As Arthur Przybyszewski, the jaded, pot-smoking, beatnik owner of Superior Donuts, Nick Torres lends a calm, controlled and understated quality to the role. His reserved nature balances nicely against Hensley’s verve. Even more so it makes the back and forth banter between the two men all the more hilarious. Torres is equally amusing during his exchanges with Jill Goodrich who amiably and quietly portrays Officer Randy Osteen, a local cop with a kind heart and a big crush on Arthur. With his straight-faced delivery, Nick Torres offers a gentle, warm, sympathetic, and relatable energy to a story full with frenetic characters.
Set Designer Bill Brown expertly recreates the shoddy, small-time coffee shop recognizable to neighborhood locals. The brown, woodsy interior gives the set a dated quality and the mostly open space allows for the physical exchanges that are peppered throughout the second act. The faux brick walls are a nice accent as is the swinging door and the various old-fashioned sundries, i.e., cash register, weather beaten table tops, etc. chosen carefully by set dresser, Sonya Okin. Likewise Stenise Reaves chooses costumes that aptly and often comically befit each character.

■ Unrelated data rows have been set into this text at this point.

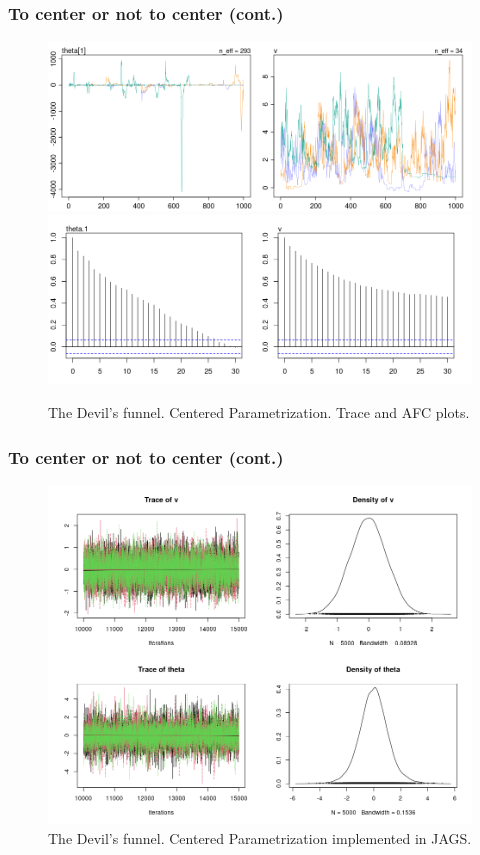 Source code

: \documentclass[nonav,sleutel]{beamer}
\begin{document}
	\begin{frame}
		\frametitle{To center or not to center (cont.)}
		\begin{figure}[h] 
			\centering
			\includegraphics[width=.70\linewidth]{1_trace_CE_simple}
			\includegraphics[width=.73\linewidth]{1_acf_CE_simple}
			\caption{The Devil's funnel. Centered Parametrization. Trace and AFC plots.}
			\label{fig:devil_CE}
		\end{figure}
	\end{frame}
	\begin{frame}
		\frametitle{To center or not to center (cont.)}
		\begin{figure}[H]
			\centering
			\includegraphics[width=0.7\linewidth]{1_jags_CE_simple}
			\caption{The Devil's funnel. Centered Parametrization implemented in JAGS.}
			\label{fig:devil_CE_simple_jags}
		\end{figure}
	\end{frame}
\end{document}
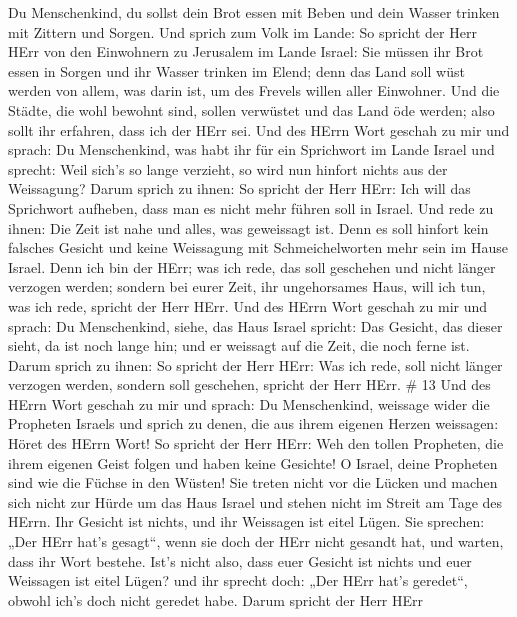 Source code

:  Du Menschenkind, du sollst dein Brot essen mit Beben und
dein Wasser trinken mit Zittern und Sorgen.  Und sprich zum
Volk im Lande: So spricht der Herr HErr von den Einwohnern zu Jerusalem
im Lande Israel: Sie müssen ihr Brot essen in Sorgen und ihr Wasser
trinken im Elend; denn das Land soll wüst werden von allem, was darin
ist, um des Frevels willen aller Einwohner.  Und die
Städte, die wohl bewohnt sind, sollen verwüstet und das Land öde werden;
also sollt ihr erfahren, dass ich der HErr sei.  Und des
HErrn Wort geschah zu mir und sprach:  Du Menschenkind, was
habt ihr für ein Sprichwort im Lande Israel und sprecht: Weil sich's so
lange verzieht, so wird nun hinfort nichts aus der Weissagung?
 Darum sprich zu ihnen: So spricht der Herr HErr: Ich will
das Sprichwort aufheben, dass man es nicht mehr führen soll in Israel.
Und rede zu ihnen: Die Zeit ist nahe und alles, was geweissagt ist.
 Denn es soll hinfort kein falsches Gesicht und keine
Weissagung mit Schmeichelworten mehr sein im Hause Israel. 
Denn ich bin der HErr; was ich rede, das soll geschehen und nicht länger
verzogen werden; sondern bei eurer Zeit, ihr ungehorsames Haus, will ich
tun, was ich rede, spricht der Herr HErr.  Und des HErrn
Wort geschah zu mir und sprach:  Du Menschenkind, siehe,
das Haus Israel spricht: Das Gesicht, das dieser sieht, da ist noch
lange hin; und er weissagt auf die Zeit, die noch ferne ist.
 Darum sprich zu ihnen: So spricht der Herr HErr: Was ich
rede, soll nicht länger verzogen werden, sondern soll geschehen, spricht
der Herr HErr. \# 13  Und des HErrn Wort geschah zu mir und
sprach:  Du Menschenkind, weissage wider die Propheten
Israels und sprich zu denen, die aus ihrem eigenen Herzen weissagen:
Höret des HErrn Wort!  So spricht der Herr HErr: Weh den
tollen Propheten, die ihrem eigenen Geist folgen und haben keine
Gesichte!  O Israel, deine Propheten sind wie die Füchse in
den Wüsten!  Sie treten nicht vor die Lücken und machen sich
nicht zur Hürde um das Haus Israel und stehen nicht im Streit am Tage
des HErrn.  Ihr Gesicht ist nichts, und ihr Weissagen ist
eitel Lügen. Sie sprechen: „Der HErr hat's gesagt``, wenn sie doch der
HErr nicht gesandt hat, und warten, dass ihr Wort bestehe. 
Ist's nicht also, dass euer Gesicht ist nichts und euer Weissagen ist
eitel Lügen? und ihr sprecht doch: „Der HErr hat's geredet``, obwohl
ich's doch nicht geredet habe.  Darum spricht der Herr HErr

Simple selections such as Arthur’s stoner t-shirts and worn jeans, wingman Kevin Magee’s (Neal S. Cohen) leather trench coat and Max Tarasov’s comically stereotypical track suits further flesh out the personalities of the characters.
Silver Spring Stage has done an impeccable job of recreating Letts’ tale of human connection and self-reinvention in their bright and imaginative version of Superior Donuts. At the start of Act One, Max Tarasov (William Cassidy) asks “Is anyone paying attention in America?” I don’t know the answer to that, but I do know that today, everyone should be paying attention to this theatre and this play.